Keystone XL advocates and opponents await American electorate decision of November 8, 2016

By Leonard Melman

Construction of the Dakota Access Pipeline in South Dakota.
Construction of the Dakota Access Pipeline in South Dakota.

Few elections in recent memory have provoked the depth of animosity and controversy as the presidential election of 2016 between Republican candidate Donald Trump and Democratic candidate Hillary Clinton. Many positions represent polar opposites and this has been especially true of anything relating to environmental topics, such as climate change and the world of petroleum transportation, specifically including pipelines.

Within that last sentence, we find one of the most controversial of all matters, the proposed, but recently rejected, application to build the Keystone XL pipeline.

Keystone XL is the proposed pipeline extending 1,200 miles (about 2,000 kilometers) from the prolific oil sands of Alberta to Steele City, Nebraska where it would join up with existing pipelines for transport to major refineries and Gulf of Mexico shipping ports.
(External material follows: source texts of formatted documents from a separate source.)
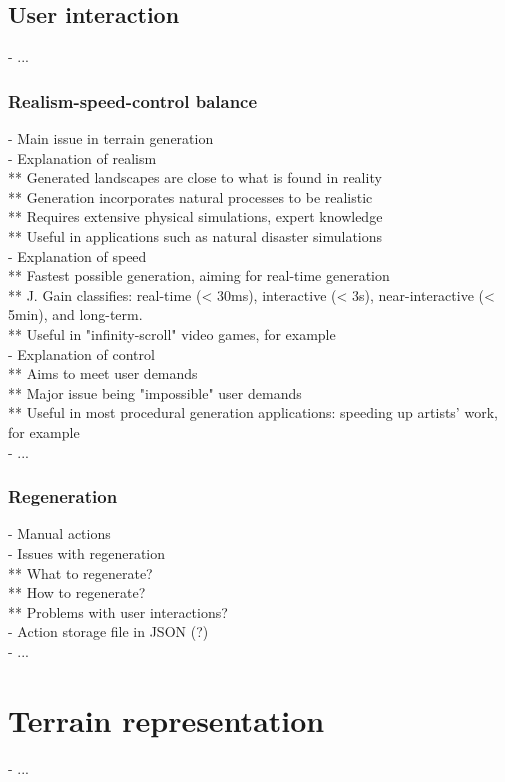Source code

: \subsection{User interaction}
- ...

\subsubsection{Realism-speed-control balance}
- Main issue in terrain generation \\
- Explanation of realism \\
** Generated landscapes are close to what is found in reality \\
** Generation incorporates natural processes to be realistic \\
** Requires extensive physical simulations, expert knowledge \\
** Useful in applications such as natural disaster simulations \\
- Explanation of speed \\
** Fastest possible generation, aiming for real-time generation \\
** J. Gain classifies: real-time (< 30ms), interactive (< 3s), near-interactive (< 5min), and long-term. \\
** Useful in "infinity-scroll" video games, for example \\
- Explanation of control \\
** Aims to meet user demands \\
** Major issue being "impossible" user demands \\
** Useful in most procedural generation applications: speeding up artists' work, for example \\
- ...

\subsubsection{Regeneration}
- Manual actions \\
- Issues with regeneration \\
** What to regenerate? \\
** How to regenerate? \\
** Problems with user interactions? \\
- Action storage file in JSON (?) \\
- ...

\section{Terrain representation}
\label{sec:state-of-the-art_terrain-representations}
- ...

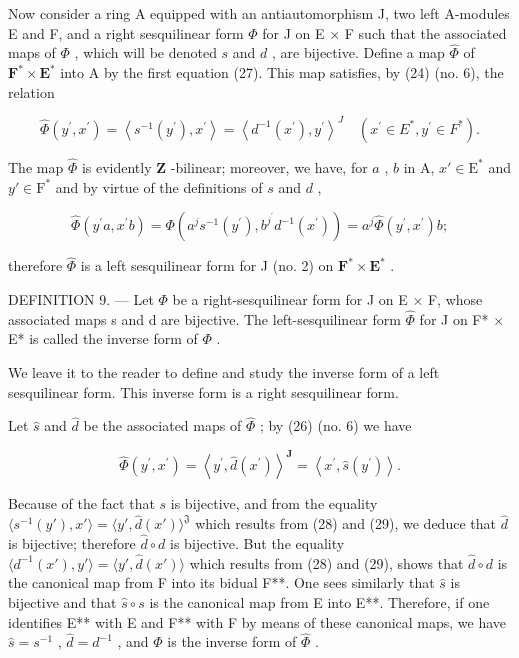 Now consider a ring A equipped with an antiautomorphism J, two left A-modules E and F, and a right sesquilinear form \(\Phi\) for J on E \(\times\) F such that the associated maps of \(\Phi\) , which will be denoted \(s\) and \(d\) , are bijective. Define a map \(\hat{\Phi}\) of \(\mathbf{F}^{*} \times \mathbf{E}^{*}\) into A by the first equation (27). This map satisfies, by (24) (no. 6), the relation

\[
\hat {\Phi} (y ^ {\prime}, x ^ {\prime}) = \left\langle s ^ {- 1} (y ^ {\prime}), x ^ {\prime} \right\rangle = \left\langle d ^ {- 1} (x ^ {\prime}), y ^ {\prime} \right\rangle^ {J} \quad (x ^ {\prime} \in E ^ {*}, y ^ {\prime} \in F ^ {*}).\tag{28}
\]

The map \(\hat{\Phi}\) is evidently \(\mathbf{Z}\) -bilinear; moreover, we have, for \(a\) , \(b\) in A, \(x' \in \mathrm{E}^*\) and \(y' \in \mathrm{F}^*\) and by virtue of the definitions of \(s\) and \(d\) ,

\[
\widehat {\Phi} (y ^ {\prime} a, x ^ {\prime} b) = \Phi (a ^ {j} s ^ {- 1} (y ^ {\prime}), b ^ {j ^ {\prime}} d ^ {- 1} (x ^ {\prime})) = a ^ {j} \widehat {\Phi} (y ^ {\prime}, x ^ {\prime}) b;
\]

therefore \(\hat{\Phi}\) is a left sesquilinear form for J (no. 2) on \(\mathbf{F}^{*} \times \mathbf{E}^{*}\) .

DEFINITION 9. --- Let \(\Phi\) be a right-sesquilinear form for J on E × F, whose associated maps s and d are bijective. The left-sesquilinear form \(\hat{\Phi}\) for J on F* × E* is called the inverse form of \(\Phi\) .

We leave it to the reader to define and study the inverse form of a left sesquilinear form. This inverse form is a right sesquilinear form.

Let \(\hat{s}\) and \(\hat{d}\) be the associated maps of \(\hat{\Phi}\) ; by (26) (no. 6) we have

\[
\hat {\Phi} (y ^ {\prime}, x ^ {\prime}) = \left\langle y ^ {\prime}, \hat {d} (x ^ {\prime}) \right\rangle^ {\mathbf {J}} = \left\langle x ^ {\prime}, \hat {s} (y ^ {\prime}) \right\rangle .\tag{29}
\]

Because of the fact that \(s\) is bijective, and from the equality \(\langle s^{-1}(y'), x'\rangle = \langle y', \hat{d}(x') \rangle^{\mathfrak{J}}\) which results from (28) and (29), we deduce that \(\hat{d}\) is bijective; therefore \(\hat{d} \circ d\) is bijective. But the equality \(\langle d^{-1}(x'), y' \rangle = \langle y', \hat{d}(x') \rangle\) which results from (28) and (29), shows that \(\hat{d} \circ d\) is the canonical map from F into its bidual F**. One sees similarly that \(\hat{s}\) is bijective and that \(\hat{s} \circ s\) is the canonical map from E into E**. Therefore, if one identifies E** with E and F** with F by means of these canonical maps, we have \(\hat{s} = s^{-1}\) , \(\hat{d} = d^{-1}\) , and \(\Phi\) is the inverse form of \(\hat{\Phi}\) .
The pipeline would carry about 830,000 barrels of petroleum per day and would be constructed by TransCanada Corp. Financing would be provided by that corporation and refineries and oil shipping companies which would be recipients of the end product.

The matter is of vital importance to two particular petroleum-producing regions whose economies having previously prospered mightily through oil and natural gas exploration, development and production. The two regions are the provinces of Alberta and Saskatchewan, plus the oil-rich areas of western North Dakota, particularly including the Bakken oilfields. In each case, these regions produce petroleum far in excess of their area’s domestic consumption and therefore are heavily dependent on transporting that excess production to various markets.

Few alternatives other than pipelines are available to accomplish the necessary transportation functions. Both regions are land-locked, and therefore marine tankers are not possible. Given the quantities of petroleum involved, trucking is a non-starter and shipment via lengthy rail tanker trains has been heavily condemned by environmental and safety experts.

Some of the strongest arguments for the project come from economists and those politicians who are strong advocates for approval of Keystone XL, as they claim it would result in 42,000 jobs during construction, and completion of the project would permit continued expansion of petroleum exploration and production in both regions.

However, consistently strong opposition to Keystone XL has arisen among those opposed to the project’s approval. Those anti-Keystone XL forces have brought forth several important points with their arguments being a primary factor in President Obama’s decision to ‘veto’ the project – and it is the vast differences between the two groups and the fact that the two current presidential candidates have advocated diametrically opposite positions that has raised Keystone XL into a raging hot topic in this years’ campaigns.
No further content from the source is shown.